The paper presents a new pseudo-Newtonian potential that accurately models relativistic precession for low energy orbits with minimal error, surpassing previous potentials in accuracy and simplicity.

Findings

Achieves within 1% error in precession for all angular momenta.

Correctly reproduces the logarithmic divergence in precession for low angular momentum.
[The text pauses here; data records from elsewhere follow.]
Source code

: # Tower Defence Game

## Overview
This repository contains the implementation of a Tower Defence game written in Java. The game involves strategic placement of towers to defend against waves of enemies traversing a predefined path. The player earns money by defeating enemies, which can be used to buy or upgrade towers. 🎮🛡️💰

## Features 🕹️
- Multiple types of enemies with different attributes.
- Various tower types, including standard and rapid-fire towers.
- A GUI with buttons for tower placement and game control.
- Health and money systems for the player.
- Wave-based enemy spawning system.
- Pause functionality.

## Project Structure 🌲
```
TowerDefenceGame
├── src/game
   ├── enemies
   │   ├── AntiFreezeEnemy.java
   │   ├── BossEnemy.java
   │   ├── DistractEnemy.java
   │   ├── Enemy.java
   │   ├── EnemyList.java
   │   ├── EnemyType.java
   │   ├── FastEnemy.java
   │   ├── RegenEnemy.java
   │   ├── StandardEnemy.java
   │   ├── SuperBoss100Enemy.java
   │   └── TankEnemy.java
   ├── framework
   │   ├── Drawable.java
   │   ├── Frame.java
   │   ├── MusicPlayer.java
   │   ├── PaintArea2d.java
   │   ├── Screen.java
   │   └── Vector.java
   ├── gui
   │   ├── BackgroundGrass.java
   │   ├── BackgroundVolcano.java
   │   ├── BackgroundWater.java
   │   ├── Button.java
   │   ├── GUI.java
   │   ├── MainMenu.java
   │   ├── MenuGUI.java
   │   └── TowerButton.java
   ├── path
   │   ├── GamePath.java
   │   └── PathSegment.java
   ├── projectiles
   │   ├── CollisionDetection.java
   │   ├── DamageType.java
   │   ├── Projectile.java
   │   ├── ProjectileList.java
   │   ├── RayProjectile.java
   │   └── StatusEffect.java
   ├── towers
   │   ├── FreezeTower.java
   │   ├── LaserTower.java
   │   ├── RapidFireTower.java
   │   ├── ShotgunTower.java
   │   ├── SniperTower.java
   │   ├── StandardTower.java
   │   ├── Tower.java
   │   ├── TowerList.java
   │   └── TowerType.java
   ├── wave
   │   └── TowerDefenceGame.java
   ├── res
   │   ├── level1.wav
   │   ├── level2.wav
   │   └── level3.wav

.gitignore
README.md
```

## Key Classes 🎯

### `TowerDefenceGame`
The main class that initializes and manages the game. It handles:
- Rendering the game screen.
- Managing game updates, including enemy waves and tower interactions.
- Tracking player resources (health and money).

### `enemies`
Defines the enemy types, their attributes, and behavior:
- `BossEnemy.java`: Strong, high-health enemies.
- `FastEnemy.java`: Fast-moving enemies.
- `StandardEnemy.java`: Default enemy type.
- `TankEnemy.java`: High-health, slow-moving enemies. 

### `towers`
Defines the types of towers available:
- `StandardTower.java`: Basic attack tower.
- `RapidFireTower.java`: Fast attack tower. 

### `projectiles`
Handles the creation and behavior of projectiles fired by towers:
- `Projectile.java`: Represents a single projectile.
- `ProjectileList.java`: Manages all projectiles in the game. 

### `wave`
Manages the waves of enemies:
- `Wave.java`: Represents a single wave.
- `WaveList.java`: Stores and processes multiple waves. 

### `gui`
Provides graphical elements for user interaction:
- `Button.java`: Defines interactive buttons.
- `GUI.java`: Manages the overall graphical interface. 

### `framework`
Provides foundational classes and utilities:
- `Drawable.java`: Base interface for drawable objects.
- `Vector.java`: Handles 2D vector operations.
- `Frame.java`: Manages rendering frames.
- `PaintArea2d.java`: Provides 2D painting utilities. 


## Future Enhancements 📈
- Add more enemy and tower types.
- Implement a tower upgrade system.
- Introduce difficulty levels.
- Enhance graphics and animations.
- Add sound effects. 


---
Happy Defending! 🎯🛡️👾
Outperforms the Paczynski & Wiita potential with ~30% error in precession.

Abstract

We describe a pseudo-Newtonian potential which, to within 1% error at all angular momenta, reproduces the precession due to general relativity of particles whose specific orbital energy is small compared to c^2 in the Schwarzschild metric. For bound orbits the constraint of low energy is equivalent to requiring the apoapsis of a particle to be large compared to the Schwarzschild radius. Such low energy orbits are ubiquitous close to supermassive black holes in galactic nuclei, but the potential is relevant in any context containing particles on low energy orbits. Like the more complex post-Newtonian expressions, the potential correctly reproduces the precession in the far-field, but also correctly reproduces the position and magnitude of the logarithmic divergence in precession for low angular momentum orbits. An additional advantage lies in its simplicity, both in computation and implementation. We also provide two simpler, but less accurate potentials, for cases where orbits always remain at large angular momenta, or when the extra accuracy is not needed. In all of the presented cases the accuracy in precession in low energy orbits exceeds that of the well known potential of Paczynski & Wiita (1980), which has ~30% error in the precession at all angular momenta.